■ Task requirements ■
Your task is to transcribe the entries below exactly, from their first line down to the line containing "clients) | System-wide |", and to stop there.
─── Recorded data
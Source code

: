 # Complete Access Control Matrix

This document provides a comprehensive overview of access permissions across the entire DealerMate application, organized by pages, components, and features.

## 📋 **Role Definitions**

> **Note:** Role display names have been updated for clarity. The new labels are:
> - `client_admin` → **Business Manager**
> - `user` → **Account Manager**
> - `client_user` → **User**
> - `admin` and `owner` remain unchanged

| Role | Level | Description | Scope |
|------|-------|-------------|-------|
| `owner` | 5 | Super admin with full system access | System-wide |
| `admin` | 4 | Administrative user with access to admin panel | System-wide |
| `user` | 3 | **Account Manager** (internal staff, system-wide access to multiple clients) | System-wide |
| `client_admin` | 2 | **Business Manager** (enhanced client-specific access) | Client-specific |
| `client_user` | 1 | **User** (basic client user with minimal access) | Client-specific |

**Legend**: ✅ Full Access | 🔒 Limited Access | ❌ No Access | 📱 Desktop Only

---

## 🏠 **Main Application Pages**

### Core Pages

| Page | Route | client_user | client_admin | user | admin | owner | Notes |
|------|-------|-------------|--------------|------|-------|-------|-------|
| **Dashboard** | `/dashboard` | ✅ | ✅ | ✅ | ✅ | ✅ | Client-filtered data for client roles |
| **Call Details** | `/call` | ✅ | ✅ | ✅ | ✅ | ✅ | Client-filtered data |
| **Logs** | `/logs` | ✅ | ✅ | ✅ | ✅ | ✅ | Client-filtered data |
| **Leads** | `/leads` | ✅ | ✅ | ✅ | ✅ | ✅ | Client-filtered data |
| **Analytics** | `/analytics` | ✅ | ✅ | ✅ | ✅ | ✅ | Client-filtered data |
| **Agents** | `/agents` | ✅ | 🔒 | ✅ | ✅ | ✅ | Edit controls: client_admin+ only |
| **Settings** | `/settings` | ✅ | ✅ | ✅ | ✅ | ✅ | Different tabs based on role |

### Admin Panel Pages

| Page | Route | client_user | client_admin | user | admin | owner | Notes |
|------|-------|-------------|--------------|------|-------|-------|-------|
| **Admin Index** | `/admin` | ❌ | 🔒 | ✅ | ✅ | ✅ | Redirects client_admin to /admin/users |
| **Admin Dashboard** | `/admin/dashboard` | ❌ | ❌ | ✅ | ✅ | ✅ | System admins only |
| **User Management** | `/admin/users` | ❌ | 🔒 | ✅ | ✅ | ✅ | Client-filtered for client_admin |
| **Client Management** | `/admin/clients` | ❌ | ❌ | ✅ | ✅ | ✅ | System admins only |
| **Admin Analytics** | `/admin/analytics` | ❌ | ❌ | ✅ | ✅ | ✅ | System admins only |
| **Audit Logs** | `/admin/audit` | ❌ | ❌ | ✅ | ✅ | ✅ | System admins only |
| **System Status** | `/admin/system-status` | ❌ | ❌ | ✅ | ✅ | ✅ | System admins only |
──────
■ The completed task ■
Source code

: # Complete Access Control Matrix

This document provides a comprehensive overview of access permissions across the entire DealerMate application, organized by pages, components, and features.

## 📋 **Role Definitions**

> **Note:** Role display names have been updated for clarity. The new labels are:
> - `client_admin` → **Business Manager**
> - `user` → **Account Manager**
> - `client_user` → **User**
> - `admin` and `owner` remain unchanged

| Role | Level | Description | Scope |
|------|-------|-------------|-------|
| `owner` | 5 | Super admin with full system access | System-wide |
| `admin` | 4 | Administrative user with access to admin panel | System-wide |
| `user` | 3 | **Account Manager** (internal staff, system-wide access to multiple clients) | System-wide |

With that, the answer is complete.